Miami.– A federal agency came to South Florida on Friday with a $170 million budget to find local groups to help them rebuild Haiti.
South Florida, home to the country's largest Haitian population, was the first of several stops the U.S. Agency for International Development plans to make. USAID sent $45 million in food aid to Haiti after riots broke out in April.
Friday's meeting, held at the Sant La Haitian Neighborhood Center, is the agency's first attempt since then to work with Haitians in the United States to create more self-sustaining economic development in Haiti.
"Emergency food is not what we want to talk about," said Jose Cardenas, acting administrator of USAID's Latin American and Caribbean bureau, at the forum. "We're promoting long-term growth so we don't have to lurch from crisis to crisis."
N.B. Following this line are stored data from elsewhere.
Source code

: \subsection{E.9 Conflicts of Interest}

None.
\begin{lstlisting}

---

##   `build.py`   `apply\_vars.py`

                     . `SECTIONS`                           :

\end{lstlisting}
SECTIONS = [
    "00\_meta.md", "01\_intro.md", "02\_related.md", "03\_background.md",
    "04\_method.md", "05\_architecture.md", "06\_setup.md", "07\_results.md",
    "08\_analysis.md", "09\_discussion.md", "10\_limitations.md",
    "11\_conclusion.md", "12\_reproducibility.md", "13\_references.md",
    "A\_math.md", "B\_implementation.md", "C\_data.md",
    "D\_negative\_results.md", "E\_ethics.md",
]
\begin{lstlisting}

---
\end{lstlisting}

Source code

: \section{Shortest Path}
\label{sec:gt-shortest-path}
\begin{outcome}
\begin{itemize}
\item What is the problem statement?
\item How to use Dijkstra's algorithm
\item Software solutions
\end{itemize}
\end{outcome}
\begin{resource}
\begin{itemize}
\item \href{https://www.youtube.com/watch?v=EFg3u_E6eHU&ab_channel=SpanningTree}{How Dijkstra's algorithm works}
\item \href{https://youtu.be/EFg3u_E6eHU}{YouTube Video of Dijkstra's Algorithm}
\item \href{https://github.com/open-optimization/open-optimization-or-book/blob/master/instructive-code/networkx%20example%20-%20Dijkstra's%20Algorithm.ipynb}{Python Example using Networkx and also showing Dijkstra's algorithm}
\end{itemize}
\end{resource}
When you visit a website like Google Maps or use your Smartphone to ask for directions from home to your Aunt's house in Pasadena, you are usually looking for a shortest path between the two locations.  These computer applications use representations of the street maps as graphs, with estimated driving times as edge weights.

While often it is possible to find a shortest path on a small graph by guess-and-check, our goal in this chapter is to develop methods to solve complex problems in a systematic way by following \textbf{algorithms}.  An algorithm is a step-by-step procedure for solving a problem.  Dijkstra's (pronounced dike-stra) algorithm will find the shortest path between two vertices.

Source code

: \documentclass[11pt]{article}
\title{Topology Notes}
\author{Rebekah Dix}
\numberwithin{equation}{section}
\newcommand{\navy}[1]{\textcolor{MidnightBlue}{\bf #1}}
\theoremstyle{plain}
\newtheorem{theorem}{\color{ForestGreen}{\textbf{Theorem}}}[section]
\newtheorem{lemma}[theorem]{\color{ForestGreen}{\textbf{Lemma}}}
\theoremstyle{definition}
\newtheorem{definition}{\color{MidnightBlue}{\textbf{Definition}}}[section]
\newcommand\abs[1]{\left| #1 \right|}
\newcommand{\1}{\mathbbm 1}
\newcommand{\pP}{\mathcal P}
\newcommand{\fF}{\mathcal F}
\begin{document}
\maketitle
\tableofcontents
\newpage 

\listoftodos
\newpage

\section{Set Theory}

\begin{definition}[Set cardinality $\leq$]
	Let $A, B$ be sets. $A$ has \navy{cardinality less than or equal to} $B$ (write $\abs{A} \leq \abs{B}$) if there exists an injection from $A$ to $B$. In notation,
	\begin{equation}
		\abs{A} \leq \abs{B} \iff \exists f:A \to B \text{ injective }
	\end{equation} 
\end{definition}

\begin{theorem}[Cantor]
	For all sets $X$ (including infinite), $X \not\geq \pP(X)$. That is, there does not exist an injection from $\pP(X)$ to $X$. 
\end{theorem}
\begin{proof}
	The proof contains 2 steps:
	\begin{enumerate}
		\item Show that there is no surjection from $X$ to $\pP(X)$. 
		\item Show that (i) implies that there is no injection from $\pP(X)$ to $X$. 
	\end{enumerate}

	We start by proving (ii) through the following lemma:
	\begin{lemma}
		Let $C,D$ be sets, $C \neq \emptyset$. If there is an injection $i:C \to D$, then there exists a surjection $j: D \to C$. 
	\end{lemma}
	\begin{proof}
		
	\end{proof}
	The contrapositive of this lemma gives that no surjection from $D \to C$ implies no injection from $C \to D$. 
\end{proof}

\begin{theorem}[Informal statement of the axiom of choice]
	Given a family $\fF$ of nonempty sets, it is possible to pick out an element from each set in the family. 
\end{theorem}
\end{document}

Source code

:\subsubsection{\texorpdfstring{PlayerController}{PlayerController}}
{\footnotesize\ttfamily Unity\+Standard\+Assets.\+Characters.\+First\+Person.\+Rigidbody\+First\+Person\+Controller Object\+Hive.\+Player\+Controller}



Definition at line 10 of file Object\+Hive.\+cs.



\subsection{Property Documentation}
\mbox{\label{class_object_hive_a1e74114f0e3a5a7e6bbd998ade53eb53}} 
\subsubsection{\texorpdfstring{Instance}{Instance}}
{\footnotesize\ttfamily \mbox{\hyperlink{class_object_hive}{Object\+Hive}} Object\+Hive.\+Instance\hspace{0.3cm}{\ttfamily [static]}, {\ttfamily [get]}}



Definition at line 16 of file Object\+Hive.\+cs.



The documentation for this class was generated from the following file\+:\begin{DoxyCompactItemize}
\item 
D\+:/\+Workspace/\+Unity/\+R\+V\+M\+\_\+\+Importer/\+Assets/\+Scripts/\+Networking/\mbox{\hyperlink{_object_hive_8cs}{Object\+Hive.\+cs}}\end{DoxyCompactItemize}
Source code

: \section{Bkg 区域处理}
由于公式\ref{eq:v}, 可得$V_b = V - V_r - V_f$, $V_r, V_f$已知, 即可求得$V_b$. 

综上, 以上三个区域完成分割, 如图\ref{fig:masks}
This is the main problem with all these "aid packages". They seek to help by using the same people who have caused and extended the problem to begin with. You give them money to solve their problem and they just squander it on "pet projects" that have already proven to be insufficient and inadequate
Set a series of objectives for each segment of the "aid" and look for the effects of that segment before releasing the next segment. Only by periodic allocation, defining the desired results of that allocation, and insisting that the objectives of the allocation be met can any "aid program" be effective. To do otherwise is to merely perpetuate and exacerbate the endemic corruption that always accompanies these programs.
Demand positive progress or cut them off and save money.